# No eth0

## mszilard

hi everybody.

i have a little problem with my network detection. at startup i get a message:

No loaded modules provide "eth0" (eth0_start)

if i run ifconfig only lo is no eth0. at my previous gentoo installation i could solve the problem with modprobe forcedeth, but now the eth0 is not appearing after modprobe.

i did emerge ppp (i have a pppoe connectin with dynamic ip), dhcp, so i can't figure out the problem.

with /.etc/init.d/net_eth0 start i get the same error message.

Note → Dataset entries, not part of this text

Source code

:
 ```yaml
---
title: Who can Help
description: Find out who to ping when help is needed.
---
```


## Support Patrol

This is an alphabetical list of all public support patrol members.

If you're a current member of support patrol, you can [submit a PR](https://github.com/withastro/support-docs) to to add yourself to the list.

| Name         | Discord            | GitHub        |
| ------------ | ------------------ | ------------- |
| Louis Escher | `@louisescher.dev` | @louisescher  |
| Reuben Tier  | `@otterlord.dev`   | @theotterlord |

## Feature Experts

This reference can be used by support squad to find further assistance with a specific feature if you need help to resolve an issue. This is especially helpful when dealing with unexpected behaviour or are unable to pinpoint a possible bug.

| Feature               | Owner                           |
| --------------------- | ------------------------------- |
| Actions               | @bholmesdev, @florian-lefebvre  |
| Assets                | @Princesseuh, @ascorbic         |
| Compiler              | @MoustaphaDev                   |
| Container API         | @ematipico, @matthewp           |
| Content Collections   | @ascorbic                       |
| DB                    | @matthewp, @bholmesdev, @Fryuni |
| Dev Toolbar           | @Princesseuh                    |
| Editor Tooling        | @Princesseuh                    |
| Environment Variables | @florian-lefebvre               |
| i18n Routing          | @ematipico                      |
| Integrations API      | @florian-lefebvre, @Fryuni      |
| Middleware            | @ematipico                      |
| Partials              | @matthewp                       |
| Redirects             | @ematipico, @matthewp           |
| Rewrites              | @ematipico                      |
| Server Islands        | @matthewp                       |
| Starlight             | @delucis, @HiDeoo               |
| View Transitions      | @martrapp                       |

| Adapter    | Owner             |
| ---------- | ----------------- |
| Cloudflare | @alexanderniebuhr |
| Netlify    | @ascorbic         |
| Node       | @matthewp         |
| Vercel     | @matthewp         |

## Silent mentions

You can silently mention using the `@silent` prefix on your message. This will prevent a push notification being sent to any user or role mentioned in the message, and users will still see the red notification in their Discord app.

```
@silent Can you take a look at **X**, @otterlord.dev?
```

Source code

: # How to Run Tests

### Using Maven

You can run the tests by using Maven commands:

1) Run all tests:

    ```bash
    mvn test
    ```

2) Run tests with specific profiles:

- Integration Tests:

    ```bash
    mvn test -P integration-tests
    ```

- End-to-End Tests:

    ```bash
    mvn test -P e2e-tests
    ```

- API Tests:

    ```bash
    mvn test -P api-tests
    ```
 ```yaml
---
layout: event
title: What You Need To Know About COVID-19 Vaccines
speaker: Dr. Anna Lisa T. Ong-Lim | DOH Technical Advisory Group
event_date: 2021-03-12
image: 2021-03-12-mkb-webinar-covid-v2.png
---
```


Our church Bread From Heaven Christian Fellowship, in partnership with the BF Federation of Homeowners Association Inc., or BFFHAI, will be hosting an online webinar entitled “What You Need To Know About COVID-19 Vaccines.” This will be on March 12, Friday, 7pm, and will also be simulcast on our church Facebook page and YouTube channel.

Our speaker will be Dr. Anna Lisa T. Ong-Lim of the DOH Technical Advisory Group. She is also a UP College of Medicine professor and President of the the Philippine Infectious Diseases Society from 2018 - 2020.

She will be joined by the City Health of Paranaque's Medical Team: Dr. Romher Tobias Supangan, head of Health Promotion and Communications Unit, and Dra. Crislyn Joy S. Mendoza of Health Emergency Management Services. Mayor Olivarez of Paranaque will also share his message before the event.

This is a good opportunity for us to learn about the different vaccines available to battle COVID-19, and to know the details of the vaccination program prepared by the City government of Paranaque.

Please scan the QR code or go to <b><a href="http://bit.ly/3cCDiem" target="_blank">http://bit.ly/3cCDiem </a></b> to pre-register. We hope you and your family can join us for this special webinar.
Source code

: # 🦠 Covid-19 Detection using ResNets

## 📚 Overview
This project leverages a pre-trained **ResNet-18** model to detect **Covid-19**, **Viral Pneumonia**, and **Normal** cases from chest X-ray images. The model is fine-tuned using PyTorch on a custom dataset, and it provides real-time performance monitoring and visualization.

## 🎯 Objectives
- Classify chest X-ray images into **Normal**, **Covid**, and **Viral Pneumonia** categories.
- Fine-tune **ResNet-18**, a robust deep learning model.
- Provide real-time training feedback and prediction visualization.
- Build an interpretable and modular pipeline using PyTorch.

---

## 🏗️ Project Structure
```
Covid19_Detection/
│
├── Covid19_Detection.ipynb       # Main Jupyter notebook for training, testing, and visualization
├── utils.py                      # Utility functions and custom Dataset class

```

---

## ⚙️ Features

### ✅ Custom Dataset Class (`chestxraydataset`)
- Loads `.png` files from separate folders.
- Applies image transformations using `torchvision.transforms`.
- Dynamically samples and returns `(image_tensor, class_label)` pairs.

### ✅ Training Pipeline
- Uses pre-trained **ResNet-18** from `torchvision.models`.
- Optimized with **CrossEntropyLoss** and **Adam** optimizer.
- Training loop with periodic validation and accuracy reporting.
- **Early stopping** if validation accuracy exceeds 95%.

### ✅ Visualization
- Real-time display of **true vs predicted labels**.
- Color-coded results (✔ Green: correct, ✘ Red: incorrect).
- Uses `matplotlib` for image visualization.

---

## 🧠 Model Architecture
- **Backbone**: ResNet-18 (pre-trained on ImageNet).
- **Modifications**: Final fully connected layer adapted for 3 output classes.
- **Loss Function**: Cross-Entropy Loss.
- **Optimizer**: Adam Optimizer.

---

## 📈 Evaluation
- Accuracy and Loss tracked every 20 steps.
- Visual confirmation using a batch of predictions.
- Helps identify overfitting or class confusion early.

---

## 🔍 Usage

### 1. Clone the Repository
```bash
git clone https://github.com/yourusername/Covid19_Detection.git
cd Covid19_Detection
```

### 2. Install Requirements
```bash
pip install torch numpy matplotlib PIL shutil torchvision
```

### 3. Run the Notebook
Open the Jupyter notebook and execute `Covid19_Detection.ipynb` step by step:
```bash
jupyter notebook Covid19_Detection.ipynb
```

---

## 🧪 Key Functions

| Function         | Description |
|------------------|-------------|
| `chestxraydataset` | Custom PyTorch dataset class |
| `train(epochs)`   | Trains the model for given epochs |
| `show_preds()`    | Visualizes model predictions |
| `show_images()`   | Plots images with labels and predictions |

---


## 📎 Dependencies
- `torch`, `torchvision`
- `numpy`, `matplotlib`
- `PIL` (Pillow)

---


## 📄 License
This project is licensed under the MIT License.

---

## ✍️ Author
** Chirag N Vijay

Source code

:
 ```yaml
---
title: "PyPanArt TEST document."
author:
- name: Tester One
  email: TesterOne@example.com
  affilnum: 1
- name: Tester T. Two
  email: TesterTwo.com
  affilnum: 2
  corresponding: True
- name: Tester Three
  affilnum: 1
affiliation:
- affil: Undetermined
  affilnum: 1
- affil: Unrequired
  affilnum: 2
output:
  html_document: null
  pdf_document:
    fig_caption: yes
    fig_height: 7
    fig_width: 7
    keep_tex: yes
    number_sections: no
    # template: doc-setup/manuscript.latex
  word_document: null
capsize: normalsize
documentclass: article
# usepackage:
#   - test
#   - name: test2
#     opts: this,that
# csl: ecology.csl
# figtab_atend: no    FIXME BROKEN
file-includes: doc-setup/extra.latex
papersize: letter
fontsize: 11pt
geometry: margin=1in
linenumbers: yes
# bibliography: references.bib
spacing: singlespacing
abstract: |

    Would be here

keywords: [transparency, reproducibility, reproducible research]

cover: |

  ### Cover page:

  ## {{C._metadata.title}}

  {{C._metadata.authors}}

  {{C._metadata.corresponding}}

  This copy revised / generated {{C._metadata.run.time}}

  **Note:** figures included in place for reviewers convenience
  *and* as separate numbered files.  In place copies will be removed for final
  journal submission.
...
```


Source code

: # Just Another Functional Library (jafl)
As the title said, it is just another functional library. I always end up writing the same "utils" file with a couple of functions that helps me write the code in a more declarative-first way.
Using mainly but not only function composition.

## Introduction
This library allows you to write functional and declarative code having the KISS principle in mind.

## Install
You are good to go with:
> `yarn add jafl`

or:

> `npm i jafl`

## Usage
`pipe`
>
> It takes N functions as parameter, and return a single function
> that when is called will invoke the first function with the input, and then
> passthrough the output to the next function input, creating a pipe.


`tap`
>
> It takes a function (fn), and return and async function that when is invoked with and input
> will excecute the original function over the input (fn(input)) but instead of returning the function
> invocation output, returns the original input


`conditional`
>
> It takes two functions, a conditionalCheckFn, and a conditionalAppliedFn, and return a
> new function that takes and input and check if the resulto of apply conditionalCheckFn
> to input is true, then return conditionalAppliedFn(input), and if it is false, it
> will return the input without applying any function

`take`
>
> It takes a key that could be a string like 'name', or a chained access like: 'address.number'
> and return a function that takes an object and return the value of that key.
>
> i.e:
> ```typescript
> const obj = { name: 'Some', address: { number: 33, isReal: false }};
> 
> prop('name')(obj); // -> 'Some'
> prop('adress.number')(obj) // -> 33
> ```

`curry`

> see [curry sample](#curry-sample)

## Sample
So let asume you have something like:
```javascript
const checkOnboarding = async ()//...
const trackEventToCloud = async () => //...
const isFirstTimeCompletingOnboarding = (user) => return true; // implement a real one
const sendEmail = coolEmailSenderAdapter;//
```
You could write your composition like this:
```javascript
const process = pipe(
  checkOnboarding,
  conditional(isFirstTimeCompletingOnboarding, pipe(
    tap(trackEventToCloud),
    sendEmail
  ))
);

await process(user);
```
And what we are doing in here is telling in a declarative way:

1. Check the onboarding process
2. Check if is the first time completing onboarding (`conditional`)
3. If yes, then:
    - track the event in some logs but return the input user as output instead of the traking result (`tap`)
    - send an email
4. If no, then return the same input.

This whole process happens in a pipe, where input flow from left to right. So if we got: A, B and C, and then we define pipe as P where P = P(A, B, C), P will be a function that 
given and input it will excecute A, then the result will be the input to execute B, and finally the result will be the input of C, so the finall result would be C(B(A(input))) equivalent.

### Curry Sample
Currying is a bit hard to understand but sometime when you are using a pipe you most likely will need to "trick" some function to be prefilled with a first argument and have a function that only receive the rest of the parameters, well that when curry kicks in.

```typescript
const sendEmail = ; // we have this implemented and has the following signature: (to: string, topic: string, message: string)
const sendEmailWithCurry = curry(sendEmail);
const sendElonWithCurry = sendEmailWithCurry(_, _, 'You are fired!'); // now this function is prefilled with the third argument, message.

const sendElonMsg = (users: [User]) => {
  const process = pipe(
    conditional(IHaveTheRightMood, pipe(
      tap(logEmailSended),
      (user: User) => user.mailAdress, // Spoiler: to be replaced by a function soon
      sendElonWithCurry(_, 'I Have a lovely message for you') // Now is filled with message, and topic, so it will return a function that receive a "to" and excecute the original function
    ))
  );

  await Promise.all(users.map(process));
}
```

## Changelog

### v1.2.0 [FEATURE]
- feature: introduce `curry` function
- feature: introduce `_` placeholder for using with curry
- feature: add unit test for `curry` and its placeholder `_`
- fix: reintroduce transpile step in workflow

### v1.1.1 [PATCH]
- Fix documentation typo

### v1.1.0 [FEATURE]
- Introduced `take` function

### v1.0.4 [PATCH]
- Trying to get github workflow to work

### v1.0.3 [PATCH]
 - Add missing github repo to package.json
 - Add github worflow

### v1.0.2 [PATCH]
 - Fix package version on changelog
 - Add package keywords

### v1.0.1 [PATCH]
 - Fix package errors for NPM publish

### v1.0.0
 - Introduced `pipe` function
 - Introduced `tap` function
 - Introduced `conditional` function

it's quite hard to change/resolve something, because i have to chroot everytime  i wan't to try something out.

----------

## Naib

do a

ifconfig -a

I am guessing you now have an eth1 interface 

udev can be... silly sometimes (esp with a significant version bump), it will sometimes rescan and re-enter a udev entry for NIC you have, thus their node number increases

have a look in: /etc/udev/rules.d/70-persistent-net.rules

----------

## mszilard

yep, ifconfig -a did show an eth0, but ifconfig not

but, i added a line to /etc/conf.d/net, ~modules=( "ifconfig" )~, and the error massage changed to something ~No loaded modules provide "ppp"~

so ~/etc/conf.d.net/net_ppp0 start~ and the internet connection started, i only had to add ~route add default gw ...~ and everything was ok.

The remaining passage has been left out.